Valchirie e particelle cariche
Luglio 3, 2009
L’aurora è uno dei fenomeni atmosferici più suggestivi e ha sempre suscitato stupore e meraviglia ispirando auspici e leggende. Ad esempio si credeva che fosse creata dalle valchirie durante le loro cavalcate nei cieli o da volpi artiche che correndo sbattevano la coda sulla neve.

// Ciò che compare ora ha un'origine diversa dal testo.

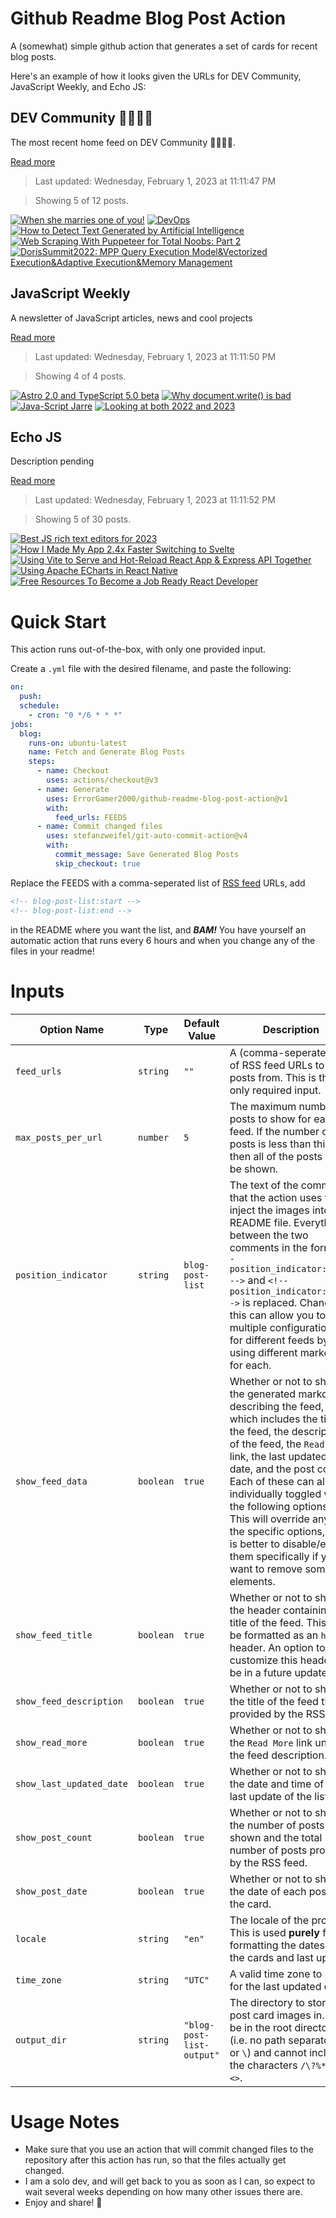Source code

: # Github Readme Blog Post Action

A (somewhat) simple github action that generates a set of cards for recent blog posts.

Here's an example of how it looks given the URLs for DEV Community, JavaScript Weekly, and Echo JS:

<!-- post-list:start -->
## DEV Community 👩‍💻👨‍💻

The most recent home feed on DEV Community 👩‍💻👨‍💻.

[Read more](https://dev.to)
> Last updated: Wednesday, February 1, 2023 at 11:11:47 PM

> Showing 5 of 12 posts.

[![When she marries one of you!](https://raw.githubusercontent.com/ErrorGamer2000/github-readme-blog-post-action/main/generated_files/DEV_Community_👩‍💻👨‍💻/When_she_marries_one_of_you!.svg)](https://dev.to/niza/when-she-marries-one-of-you-9ip)
[![DevOps](https://raw.githubusercontent.com/ErrorGamer2000/github-readme-blog-post-action/main/generated_files/DEV_Community_👩‍💻👨‍💻/DevOps.svg)](https://dev.to/abhixsh/devops-1h3f)
[![How to Detect Text Generated by Artificial Intelligence](https://raw.githubusercontent.com/ErrorGamer2000/github-readme-blog-post-action/main/generated_files/DEV_Community_👩‍💻👨‍💻/How_to_Detect_Text_Generated_by_Artificial_Intelligence.svg)](https://dev.to/mcsee/how-to-detect-text-generated-by-artificial-intelligence-3dla)
[![Web Scraping With Puppeteer for Total Noobs: Part 2](https://raw.githubusercontent.com/ErrorGamer2000/github-readme-blog-post-action/main/generated_files/DEV_Community_👩‍💻👨‍💻/Web_Scraping_With_Puppeteer_for_Total_Noobs__Part_2.svg)](https://dev.to/juniordevforlife/web-scraping-with-puppeteer-for-total-noobs-part-2-3on8)
[![DorisSummit2022: MPP Query Execution Model&Vectorized Execution&Adaptive Execution&Memory Management](https://raw.githubusercontent.com/ErrorGamer2000/github-readme-blog-post-action/main/generated_files/DEV_Community_👩‍💻👨‍💻/DorisSummit2022__MPP_Query_Execution_Model_Vectorized_Execution_Adaptive_Execution_Memory_Management.svg)](https://dev.to/selectdb/dorissummit2022-mpp-query-execution-modelvectorized-executionadaptive-executionmemory-management-639)


## JavaScript Weekly

A newsletter of JavaScript articles, news and cool projects

[Read more](https://javascriptweekly.com/)
> Last updated: Wednesday, February 1, 2023 at 11:11:50 PM

> Showing 4 of 4 posts.

[![Astro 2.0 and TypeScript 5.0 beta](https://raw.githubusercontent.com/ErrorGamer2000/github-readme-blog-post-action/main/generated_files/JavaScript_Weekly/Astro_2.0_and_TypeScript_5.0_beta.svg)](https://javascriptweekly.com/issues/623)
[![Why document.write() is bad](https://raw.githubusercontent.com/ErrorGamer2000/github-readme-blog-post-action/main/generated_files/JavaScript_Weekly/Why_document.write()_is_bad.svg)](https://javascriptweekly.com/issues/622)
[![Java-Script Jarre](https://raw.githubusercontent.com/ErrorGamer2000/github-readme-blog-post-action/main/generated_files/JavaScript_Weekly/Java-Script_Jarre.svg)](https://javascriptweekly.com/issues/621)
[![Looking at both 2022 and 2023](https://raw.githubusercontent.com/ErrorGamer2000/github-readme-blog-post-action/main/generated_files/JavaScript_Weekly/Looking_at_both_2022_and_2023.svg)](https://javascriptweekly.com/issues/620)


## Echo JS

Description pending

[Read more](
http://www.echojs.com
)
> Last updated: Wednesday, February 1, 2023 at 11:11:52 PM

> Showing 5 of 30 posts.

[![Best JS rich text editors for 2023](https://raw.githubusercontent.com/ErrorGamer2000/github-readme-blog-post-action/main/generated_files/_Echo_JS_/Best_JS_rich_text_editors_for_2023.svg)](https://vrite.io/blog/best-js-rich-text-editors-for-2023/)
[![How I Made My App 2.4x Faster Switching to Svelte](https://raw.githubusercontent.com/ErrorGamer2000/github-readme-blog-post-action/main/generated_files/_Echo_JS_/How_I_Made_My_App_2.4x_Faster_Switching_to_Svelte.svg)](https://blog.flotes.app/posts/flotes-2x-faster)
[![Using Vite to Serve and Hot-Reload React App & Express API Together](https://raw.githubusercontent.com/ErrorGamer2000/github-readme-blog-post-action/main/generated_files/_Echo_JS_/Using_Vite_to_Serve_and_Hot-Reload_React_App___Express_API_Together.svg)](https://noam.hashnode.dev/using-vite-to-serve-and-hot-reload-react-app-express-api-together)
[![Using Apache ECharts in React Native](https://raw.githubusercontent.com/ErrorGamer2000/github-readme-blog-post-action/main/generated_files/_Echo_JS_/Using_Apache_ECharts_in_React_Native.svg)](https://medium.com/@chenzhiqing/using-apache-echarts-in-react-native-55c6d555ac03)
[![Free Resources To Become a Job Ready React Developer](https://raw.githubusercontent.com/ErrorGamer2000/github-readme-blog-post-action/main/generated_files/_Echo_JS_/Free_Resources_To_Become_a_Job_Ready_React_Developer.svg)](https://dev.to/onlydevs_/free-resources-to-become-a-job-ready-react-developer-2667)


<!-- post-list:end -->

# Quick Start

This action runs out-of-the-box, with only one provided input.

Create a `.yml` file with the desired filename, and paste the following:

```yml
on:
  push:
  schedule:
    - cron: "0 */6 * * *"
jobs:
  blog:
    runs-on: ubuntu-latest
    name: Fetch and Generate Blog Posts
    steps:
      - name: Checkout
        uses: actions/checkout@v3
      - name: Generate
        uses: ErrorGamer2000/github-readme-blog-post-action@v1
        with:
          feed_urls: FEEDS
      - name: Commit changed files
        uses: stefanzweifel/git-auto-commit-action@v4
        with:
          commit_message: Save Generated Blog Posts
          skip_checkout: true
```

Replace the FEEDS with a comma-seperated list of [RSS feed](https://rss.com/blog/how-do-rss-feeds-work/) URLs, add

```md
<!-- blog-post-list:start -->
<!-- blog-post-list:end -->
```

in the README where you want the list, and **_BAM!_** You have yourself an automatic action that runs every 6 hours and when you change any of the files in your readme!

# Inputs

<table>
  <thead>
    <tr>
      <th>Option Name</th>
      <th>Type</th>
      <th>Default Value</th>
      <th>Description</th>
    </tr>
  </thead>
  <tbody>
    <tr>
      <td><code>feed_urls</code></td>
      <td><code>string</code></td>
      <td><code>""</code></td>
      <td>A (comma-seperated) list of RSS feed URLs to load posts from. This is the only required input.</td>
    </tr>
    <tr>
      <td><code>max_posts_per_url</code></td>
      <td><code>number</code></td>
      <td><code>5</code></td>
      <td>The maximum number of posts to show for each feed. If the number of posts is less than this, then all of the posts will be shown.</td>
    </tr>
    <tr>
      <td><code>position_indicator</code></td>
      <td><code>string</code></td>
      <td><code>blog-post-list</code></td>
      <td>The text of the comments that the action uses to inject the images into the README file. Everything between the two comments in the form <code>&lt;!-- position_indicator:start --&gt;</code> and <code>&lt;!-- position_indicator:end --&gt;</code> is replaced. Changing this can allow you to use multiple configurations for different feeds by using different markers for each.</td>
    </tr>
    <tr>
      <td><code>show_feed_data</code></td>
      <td><code>boolean</code></td>
      <td><code>true</code></td>
      <td>Whether or not to show the generated markdown describing the feed, which includes the title of the feed, the description of the feed, the <code>Read More</code> link, the last updated date, and the post count. Each of these can also be individually toggled with the following options. This will override any of the specific options, so it is better to disable/enable them specifically if you want to remove some elements.</td>
    </tr>
    <tr>
      <td><code>show_feed_title</code></td>
      <td><code>boolean</code></td>
      <td><code>true</code></td>
      <td>Whether or not to show the header containing the title of the feed. This will be formatted as an <code>h2</code> header. An option to customize this header will be in a future update.</td>
    </tr>
    <tr>
      <td><code>show_feed_description</code></td>
      <td><code>boolean</code></td>
      <td><code>true</code></td>
      <td>Whether or not to show the title of the feed that is provided by the RSS feed.</td>
    </tr>
    <tr>
      <td><code>show_read_more</code></td>
      <td><code>boolean</code></td>
      <td><code>true</code></td>
      <td>Whether or not to show the <code>Read More</code> link under the feed description.</td>
    </tr>
    <tr>
      <td><code>show_last_updated_date</code></td>
      <td><code>boolean</code></td>
      <td><code>true</code></td>
      <td>Whether or not to show the date and time of the last update of the list.</td>
    </tr>
    <tr>
      <td><code>show_post_count</code></td>
      <td><code>boolean</code></td>
      <td><code>true</code></td>
      <td>Whether or not to show the number of posts shown and the total number of posts provided by the RSS feed.</td>
    </tr>
    <tr>
      <td><code>show_post_date</code></td>
      <td><code>boolean</code></td>
      <td><code>true</code></td>
      <td>Whether or not to show the date of each post on the card.</td>
    </tr>
    <tr>
      <td><code>locale</code></td>
      <td><code>string</code></td>
      <td><code>"en"</code></td>
      <td>The locale of the project. This is used <strong>purely</strong> for formatting the dates of the cards and last update.</td>
    </tr>
    <tr>
      <td><code>time_zone</code></td>
      <td><code>string</code></td>
      <td><code>"UTC"</code></td>
      <td>A valid time zone to use for the last updated date.</td>
    </tr>
    <tr>
      <td><code>output_dir</code></td>
      <td><code>string</code></td>
      <td><code>"blog-post-list-output"</code></td>
      <td>The directory to store the post card images in. Must be in the root directory (i.e. no path separators <code>/</code> or <code>\</code>) and cannot include the characters <code>/\?%*:|"&lt;&gt;</code>.</td>
    </tr>
<!--
    <tr>
      <td><code></code></td>
      <td><cde></cde></td>
      <td><code></code></td>
      <td></td>
    </tr>
-->
  </tbody>
</table>

# Usage Notes

- Make sure that you use an action that will commit changed files to the repository after this action has run, so that the files actually get changed.
- I am a solo dev, and will get back to you as soon as I can, so expect to wait several weeks depending on how many other issues there are.
- Enjoy and share! 🤗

La spiegazione scientifica di questo affascinante fenomeno non è meno suggestiva. Quello che si può osservare è il suo manifestarsi come un arco luminoso di colore solitamente verde-bianco (ma i colori possono essere diversi e in seguito si vedrà anche perchè) di intensità variabile localizzato in una zona compresa tra i 100 km e i 1000 km sulla superficie terrestre.
Le prime ipotesi di cui ho trovato informazioni risalgono al ‘700 quando scienziati del calibro di Celsius, di Dalton e Biot iniziarono a studiare l’aurora osservando che poteva essere associata a interferenze magnetiche, misurandone l’altezza con il metodo della triangolazione e e proponendo legami con le eruzioni vulcaniche. Prima del 1888, però, l’ipotesi più accreditata era quella secondo cui la luce aurorale fosse luce solare riflessa da cristalli di ghiaccio presenti nell’atmosfera. Nel 1888 il fisico svedese Ångström sfruttò le sue conoscenze della spettroscopia, scienza di cui fu uno dei fondatori, per dimostrare che la luce aurorale era molto diversa dalla luce solare: mancavano molte lunghezze d’onda presenti nello spettro solare e si osservava una forte analogia tra lo spettro aurorale e quello prodotto applicando una forte differenza di potenziale ai capi di un tubo di vetro contenente del Neon.
C’erano perciò buone ragioni per supporre che l’origine della luce fosse simile. Nel tubo gli elettroni si muovono dall’elettrodo negativo a quello positivo , urtando gli atomi di neon (o di un gas analogo) presenti sulla loro strada. Nell’urto tali atomi vengono eccitati: gli atomi rimangono però in stato eccitato per poco tempo perchè la situazione con più energia è meno stabile e ritornano allo stato di riposo emettendo l’energia abbondante sotto forma di radiazione luminosa. Il colore di tale radiazione (o meglio la sua frequenza, visto che non necessariamente sarà radiazione elettromagnetica visibile) dipenderà dal tipo di gas contenuto nel tubo. In modo del tutto analogo la luce delle aurore è legata ad un processo di scarica elettrica che eccita gli atomi e le molecole presenti nelle regioni più alte dell’atmosfera.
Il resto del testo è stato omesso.